For most customers, tote bags are a great substitute for plastic. However, many studies reported that there is environmental impact from the process of making cotton tote bags too. A report from CBS Radio mentioned a British government study in 2018 claiming a cotton bag must be reused 131 times to break even with a plastic bag, regarding the environmental impact from producing each bag.

"The idea of using cloth bags is to reuse. It's similar to buying clothes. You don't throw a dress away after wearing it only one time.
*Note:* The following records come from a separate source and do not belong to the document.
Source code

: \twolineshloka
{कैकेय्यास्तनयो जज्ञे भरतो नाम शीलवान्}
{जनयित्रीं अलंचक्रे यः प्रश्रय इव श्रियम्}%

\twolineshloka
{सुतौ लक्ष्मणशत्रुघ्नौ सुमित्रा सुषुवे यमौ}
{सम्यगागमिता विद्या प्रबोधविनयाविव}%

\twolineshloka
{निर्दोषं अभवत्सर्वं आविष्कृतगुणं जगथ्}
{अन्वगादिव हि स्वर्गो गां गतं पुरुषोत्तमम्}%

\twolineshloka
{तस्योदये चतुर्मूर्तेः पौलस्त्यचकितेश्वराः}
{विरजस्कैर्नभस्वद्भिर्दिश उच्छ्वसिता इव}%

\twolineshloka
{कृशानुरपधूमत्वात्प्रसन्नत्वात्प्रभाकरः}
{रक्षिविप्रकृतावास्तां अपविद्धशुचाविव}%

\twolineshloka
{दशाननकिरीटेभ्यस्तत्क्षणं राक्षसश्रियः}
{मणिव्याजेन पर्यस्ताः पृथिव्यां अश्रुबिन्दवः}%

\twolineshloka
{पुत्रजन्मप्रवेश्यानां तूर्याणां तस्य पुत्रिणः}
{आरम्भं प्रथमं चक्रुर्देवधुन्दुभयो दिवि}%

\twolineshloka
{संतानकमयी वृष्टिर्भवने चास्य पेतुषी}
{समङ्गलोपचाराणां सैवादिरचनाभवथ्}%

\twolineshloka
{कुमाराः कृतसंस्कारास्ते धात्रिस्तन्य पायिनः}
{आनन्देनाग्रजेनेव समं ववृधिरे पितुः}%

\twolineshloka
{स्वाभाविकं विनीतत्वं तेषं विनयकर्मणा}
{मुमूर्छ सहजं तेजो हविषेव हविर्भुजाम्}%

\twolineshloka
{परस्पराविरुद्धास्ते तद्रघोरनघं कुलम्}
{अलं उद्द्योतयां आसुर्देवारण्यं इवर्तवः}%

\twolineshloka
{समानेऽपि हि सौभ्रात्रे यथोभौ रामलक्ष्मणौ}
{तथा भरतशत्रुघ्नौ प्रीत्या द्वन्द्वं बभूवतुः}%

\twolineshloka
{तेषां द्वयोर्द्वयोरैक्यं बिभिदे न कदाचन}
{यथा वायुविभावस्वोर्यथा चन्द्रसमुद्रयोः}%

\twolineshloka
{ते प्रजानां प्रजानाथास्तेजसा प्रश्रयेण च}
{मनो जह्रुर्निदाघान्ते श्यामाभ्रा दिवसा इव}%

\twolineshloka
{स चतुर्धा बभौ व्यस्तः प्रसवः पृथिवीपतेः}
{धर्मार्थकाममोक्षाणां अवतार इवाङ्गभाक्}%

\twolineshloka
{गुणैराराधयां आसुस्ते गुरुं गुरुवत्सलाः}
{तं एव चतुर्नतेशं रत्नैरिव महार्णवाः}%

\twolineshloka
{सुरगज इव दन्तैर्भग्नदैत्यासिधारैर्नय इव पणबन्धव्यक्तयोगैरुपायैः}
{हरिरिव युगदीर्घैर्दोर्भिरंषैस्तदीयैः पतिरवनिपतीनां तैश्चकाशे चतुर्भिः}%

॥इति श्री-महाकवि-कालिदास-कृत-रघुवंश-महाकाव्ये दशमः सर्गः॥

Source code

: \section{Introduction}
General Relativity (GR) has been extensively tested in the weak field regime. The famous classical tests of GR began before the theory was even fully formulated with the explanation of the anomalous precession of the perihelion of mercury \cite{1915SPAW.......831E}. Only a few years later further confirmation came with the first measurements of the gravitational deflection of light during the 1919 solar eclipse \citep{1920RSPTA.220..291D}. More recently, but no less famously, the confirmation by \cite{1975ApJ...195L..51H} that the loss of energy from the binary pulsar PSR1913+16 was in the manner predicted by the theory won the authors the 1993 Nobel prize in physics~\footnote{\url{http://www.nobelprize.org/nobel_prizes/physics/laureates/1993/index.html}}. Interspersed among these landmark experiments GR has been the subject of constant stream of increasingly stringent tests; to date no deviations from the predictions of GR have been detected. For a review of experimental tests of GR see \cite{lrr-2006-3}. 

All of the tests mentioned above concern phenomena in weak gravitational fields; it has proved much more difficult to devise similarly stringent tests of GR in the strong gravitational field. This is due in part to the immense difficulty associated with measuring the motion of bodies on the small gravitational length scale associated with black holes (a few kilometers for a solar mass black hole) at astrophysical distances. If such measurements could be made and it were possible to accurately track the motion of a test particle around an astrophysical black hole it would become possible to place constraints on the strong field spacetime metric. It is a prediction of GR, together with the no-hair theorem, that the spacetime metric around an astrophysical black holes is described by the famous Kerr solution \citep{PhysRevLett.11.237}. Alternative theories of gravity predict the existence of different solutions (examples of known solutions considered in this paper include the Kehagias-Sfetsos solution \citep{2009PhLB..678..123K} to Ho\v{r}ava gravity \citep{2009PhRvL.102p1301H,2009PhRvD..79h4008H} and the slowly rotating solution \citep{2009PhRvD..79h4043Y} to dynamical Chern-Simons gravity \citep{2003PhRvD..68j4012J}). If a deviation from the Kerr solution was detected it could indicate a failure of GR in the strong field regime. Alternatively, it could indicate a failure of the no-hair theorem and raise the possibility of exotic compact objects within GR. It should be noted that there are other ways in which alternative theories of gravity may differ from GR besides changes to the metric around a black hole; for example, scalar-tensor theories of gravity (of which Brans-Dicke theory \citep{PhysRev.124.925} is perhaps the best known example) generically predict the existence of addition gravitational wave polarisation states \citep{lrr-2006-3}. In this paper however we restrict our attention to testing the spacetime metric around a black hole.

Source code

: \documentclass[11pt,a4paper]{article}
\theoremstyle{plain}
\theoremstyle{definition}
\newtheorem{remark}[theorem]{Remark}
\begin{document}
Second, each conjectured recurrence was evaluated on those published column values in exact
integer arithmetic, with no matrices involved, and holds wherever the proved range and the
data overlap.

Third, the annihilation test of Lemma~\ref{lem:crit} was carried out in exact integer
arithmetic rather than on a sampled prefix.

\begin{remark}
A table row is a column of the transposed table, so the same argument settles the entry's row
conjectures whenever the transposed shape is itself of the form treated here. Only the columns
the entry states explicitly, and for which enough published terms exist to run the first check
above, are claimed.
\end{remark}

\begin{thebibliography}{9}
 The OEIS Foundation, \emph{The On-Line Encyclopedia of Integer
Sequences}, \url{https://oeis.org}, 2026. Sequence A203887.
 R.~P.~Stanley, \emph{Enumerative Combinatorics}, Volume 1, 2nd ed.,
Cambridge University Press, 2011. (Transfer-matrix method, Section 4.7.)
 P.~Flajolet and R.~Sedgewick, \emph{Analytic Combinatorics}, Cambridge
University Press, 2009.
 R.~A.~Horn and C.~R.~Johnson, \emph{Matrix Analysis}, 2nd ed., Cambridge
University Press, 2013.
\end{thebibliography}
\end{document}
If we reuse each bag several times, I don't think it causes negative impact to environment," a staff member of Bag in Love commented.
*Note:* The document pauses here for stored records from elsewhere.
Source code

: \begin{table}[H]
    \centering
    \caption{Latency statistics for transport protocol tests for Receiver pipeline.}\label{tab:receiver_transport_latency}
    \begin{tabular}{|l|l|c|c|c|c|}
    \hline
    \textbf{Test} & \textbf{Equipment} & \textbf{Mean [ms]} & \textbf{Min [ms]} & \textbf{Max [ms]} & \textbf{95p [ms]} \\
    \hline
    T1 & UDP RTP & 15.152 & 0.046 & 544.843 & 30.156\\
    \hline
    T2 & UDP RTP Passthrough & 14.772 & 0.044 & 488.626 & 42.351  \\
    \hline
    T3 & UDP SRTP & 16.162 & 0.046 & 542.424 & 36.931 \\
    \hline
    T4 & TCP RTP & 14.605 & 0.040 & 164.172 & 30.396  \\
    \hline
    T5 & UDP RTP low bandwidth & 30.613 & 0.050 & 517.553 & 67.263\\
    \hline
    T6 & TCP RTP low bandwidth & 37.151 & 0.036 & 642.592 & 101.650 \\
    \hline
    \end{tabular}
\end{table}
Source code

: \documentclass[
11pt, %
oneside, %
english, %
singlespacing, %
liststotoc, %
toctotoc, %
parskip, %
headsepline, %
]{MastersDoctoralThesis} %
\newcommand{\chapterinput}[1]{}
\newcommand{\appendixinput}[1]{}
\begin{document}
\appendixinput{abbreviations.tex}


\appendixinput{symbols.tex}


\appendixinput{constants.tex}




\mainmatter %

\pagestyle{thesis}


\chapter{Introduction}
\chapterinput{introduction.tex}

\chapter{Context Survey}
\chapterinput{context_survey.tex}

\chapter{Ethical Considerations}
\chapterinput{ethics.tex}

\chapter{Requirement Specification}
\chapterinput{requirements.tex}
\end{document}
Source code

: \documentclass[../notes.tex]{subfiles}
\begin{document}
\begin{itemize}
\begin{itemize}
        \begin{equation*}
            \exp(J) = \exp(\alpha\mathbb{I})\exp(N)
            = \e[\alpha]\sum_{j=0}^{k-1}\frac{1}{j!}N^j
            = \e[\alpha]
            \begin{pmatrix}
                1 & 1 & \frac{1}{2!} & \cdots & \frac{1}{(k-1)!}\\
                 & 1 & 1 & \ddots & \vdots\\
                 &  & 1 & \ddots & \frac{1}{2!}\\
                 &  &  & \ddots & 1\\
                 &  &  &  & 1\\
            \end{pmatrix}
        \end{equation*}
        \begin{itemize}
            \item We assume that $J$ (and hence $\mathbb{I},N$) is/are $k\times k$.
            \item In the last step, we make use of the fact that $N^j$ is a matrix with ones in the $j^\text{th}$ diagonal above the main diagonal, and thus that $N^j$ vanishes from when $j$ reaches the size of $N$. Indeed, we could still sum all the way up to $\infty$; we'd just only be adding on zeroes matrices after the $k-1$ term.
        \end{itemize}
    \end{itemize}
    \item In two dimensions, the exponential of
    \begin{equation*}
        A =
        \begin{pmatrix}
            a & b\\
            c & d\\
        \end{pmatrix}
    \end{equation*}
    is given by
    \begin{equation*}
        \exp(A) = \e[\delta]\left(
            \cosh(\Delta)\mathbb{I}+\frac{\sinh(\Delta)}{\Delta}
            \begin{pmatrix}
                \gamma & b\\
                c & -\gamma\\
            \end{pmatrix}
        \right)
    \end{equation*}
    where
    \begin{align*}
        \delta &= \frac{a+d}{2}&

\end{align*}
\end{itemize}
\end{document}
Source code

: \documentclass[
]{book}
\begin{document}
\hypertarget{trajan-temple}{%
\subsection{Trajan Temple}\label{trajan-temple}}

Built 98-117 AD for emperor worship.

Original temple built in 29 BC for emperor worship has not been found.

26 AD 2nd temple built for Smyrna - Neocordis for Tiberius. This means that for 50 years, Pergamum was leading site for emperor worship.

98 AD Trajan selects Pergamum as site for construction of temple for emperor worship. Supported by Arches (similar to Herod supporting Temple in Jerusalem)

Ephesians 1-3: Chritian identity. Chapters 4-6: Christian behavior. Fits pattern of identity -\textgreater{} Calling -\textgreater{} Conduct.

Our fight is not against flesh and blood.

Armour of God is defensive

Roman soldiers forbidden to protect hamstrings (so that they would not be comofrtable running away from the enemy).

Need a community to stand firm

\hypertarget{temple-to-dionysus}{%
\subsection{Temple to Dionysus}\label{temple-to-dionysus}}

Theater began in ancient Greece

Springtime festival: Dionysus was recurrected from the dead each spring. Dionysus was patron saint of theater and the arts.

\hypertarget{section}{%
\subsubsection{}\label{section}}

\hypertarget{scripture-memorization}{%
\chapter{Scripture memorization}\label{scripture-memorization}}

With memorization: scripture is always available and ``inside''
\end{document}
People who work at tote-bag shops get used to carrying their bags around, so they don't feel troubled when stores stop providing plastic bags to customers. Nevertheless, opinion among customers splits two ways. While some support the no-plastic campaign, others find there should be more choices for people who forget to carry bags.

DJ Nui carries a pot to shop at a convenience store. Photo © DJNui Instagram

"I started using tote bags after travelling in Hong Kong many years ago. They charged for plastic bags and I didn't want to pay for that, so I decided to carry a bag and found it was fine. I have many bags. Most of them were free," an office staffer named Tham said.
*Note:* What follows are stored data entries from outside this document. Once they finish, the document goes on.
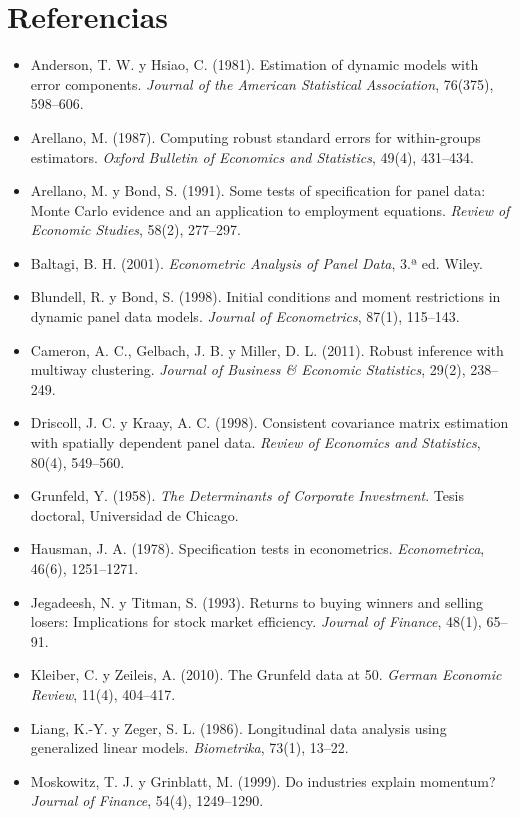 \section*{Referencias}
\begin{itemize}[leftmargin=*]
  \item Anderson, T. W. y Hsiao, C. (1981). Estimation of dynamic models with error components. \emph{Journal of the American
        Statistical Association}, 76(375), 598--606.
  \item Arellano, M. (1987). Computing robust standard errors for within-groups estimators. \emph{Oxford Bulletin of Economics and
        Statistics}, 49(4), 431--434.
  \item Arellano, M. y Bond, S. (1991). Some tests of specification for panel data: Monte Carlo evidence and an application to
        employment equations. \emph{Review of Economic Studies}, 58(2), 277--297.
  \item Baltagi, B. H. (2001). \emph{Econometric Analysis of Panel Data}, 3.ª ed. Wiley.
  \item Blundell, R. y Bond, S. (1998). Initial conditions and moment restrictions in dynamic panel data models. \emph{Journal of
        Econometrics}, 87(1), 115--143.
  \item Cameron, A. C., Gelbach, J. B. y Miller, D. L. (2011). Robust inference with multiway clustering. \emph{Journal of
        Business \& Economic Statistics}, 29(2), 238--249.
  \item Driscoll, J. C. y Kraay, A. C. (1998). Consistent covariance matrix estimation with spatially dependent panel data.
        \emph{Review of Economics and Statistics}, 80(4), 549--560.
  \item Grunfeld, Y. (1958). \emph{The Determinants of Corporate Investment}. Tesis doctoral, Universidad de Chicago.
  \item Hausman, J. A. (1978). Specification tests in econometrics. \emph{Econometrica}, 46(6), 1251--1271.
  \item Jegadeesh, N. y Titman, S. (1993). Returns to buying winners and selling losers: Implications for stock market
        efficiency. \emph{Journal of Finance}, 48(1), 65--91.
  \item Kleiber, C. y Zeileis, A. (2010). The Grunfeld data at 50. \emph{German Economic Review}, 11(4), 404--417.
  \item Liang, K.-Y. y Zeger, S. L. (1986). Longitudinal data analysis using generalized linear models. \emph{Biometrika}, 73(1),
        13--22.
  \item Moskowitz, T. J. y Grinblatt, M. (1999). Do industries explain momentum? \emph{Journal of Finance}, 54(4), 1249--1290.

\end{itemize}
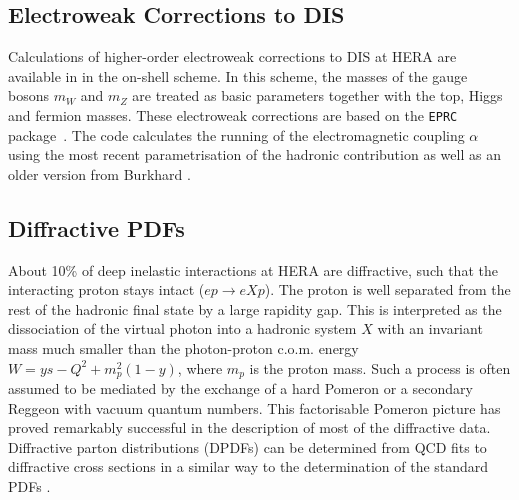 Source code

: \subsection{Electroweak Corrections to DIS}
Calculations of higher-order electroweak corrections to DIS at 
HERA are available in \fitter in the on-shell scheme. In this scheme, the
masses of the gauge bosons $m_W$ and 
$m_Z$ are treated as basic parameters together with the top, 
Higgs and fermion masses.
These electroweak corrections 
are based on the \texttt{EPRC} package~\cite{SpiesbergerPrivComm}.
The code calculates the running of the electromagnetic coupling $\alpha$ using the most recent parametrisation
of the hadronic contribution
\cite{Jegerlehner} as well as 
an older version from Burkhard \cite{Burkhard}.



\subsection{Diffractive PDFs}

\newcommand{\asotp}{\ensuremath{\frac{\alpha_{\rm s}}{2\pi}}}
\newcommand{\Sgl}[1]{\ensuremath{\tilde f_{#1+}}}
\newcommand{\Pom}{{I\!P}}
\newcommand{\Reg}{{I\!R}}
\newcommand{\xpom}{$x_{I\!P}$}
\newcommand{\xP}{x_\Pom}


About 10\% of deep inelastic interactions at HERA are diffractive, such that the interacting proton stays intact ($ep\to eXp$). 
The proton is well separated from the 
rest of the hadronic final state by a large rapidity gap.  
This is interpreted as the dissociation of the virtual photon into a
hadronic system $X$ with an invariant mass much 
smaller than the photon-proton c.o.m. energy $W=ys-Q^2+m_p^2(1-y)$, where $m_p$ is the proton mass. Such a process is often assumed to be mediated by the exchange of a hard Pomeron 
or a secondary Reggeon with vacuum quantum numbers. 
This factorisable Pomeron picture has proved remarkably successful in the description of most of the diffractive data.
Diffractive parton distributions (DPDFs) 
can be determined from QCD fits to diffractive cross sections in a similar way to the determination of the standard PDFs \cite{Collins:1997sr}.

%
"I have to carry a lot of books, so I have my own cloth bags. Thailand is so behind many countries, which already ban plastic bags. In other countries, they have to pay for plastic bags. At first, Thai people may have to adjust, but they will get used to it. Anyway, I didn't buy a very cheap tote bag online. I once bought a nine baht nylon bag from a well-known e-commerce site, but it was easily torn apart. I could use it only a couple times," a graduate student named Duang said.

People who aren't in the habit of carrying cloth bags disagree with these comments. They aren't happy with the no-plastic campaign.

"I know about plastic pollution and how it affects our environment, but I think we can reuse and recycle it. I'm spontaneous and sometimes go shopping without planning to. I don't want to buy an expensive tote bag that a mall or a convenience store offers. Why don't they just charge for biodegradable plastic bags like many countries do? There should be more option for customers," an office worker named Nam said.

Some shoppers think stores take advantage of customers.

"They pass on the burden to customers. They make more money by selling tote bags. They are selfish. I think they should give us more discounts or give us paper bags like other countries do," a cafe staff member named Samith said.

"I think retailers and convenience stores shouldn't make customers buy cloth bags. They should prepare other kinds for us. I recently had a hard time finding a trash bag because I used to use plastic bags from stores as trash bags. The no-plastic-bag campaign makes me rethink when I want to buy things. I found I don't buy lots of items like before," Krit, a regular customer at a convenience store, said.

Despite disagreement, it is great to see the government make a big step in taking single-use plastic seriously. Yet, the idea of censoring images of single-use plastic in television programmes by National Resources and Environment Minister Varawut Silpa-archa has been criticised as ridiculous. Varuwat explained that it is similar to blurring cigarettes, liquor and gun on TVs.

"This is too far. I read the internet and found a plastic bag was invented to prevent cutting trees. It's great to ban single-use plastic, but plastic bags aren't a total evil. They were invented from great intention. We should reduce and reuse it. We shouldn't look at people who carry plastic bags as bad people. In some cases, they are still necessary," Duang said.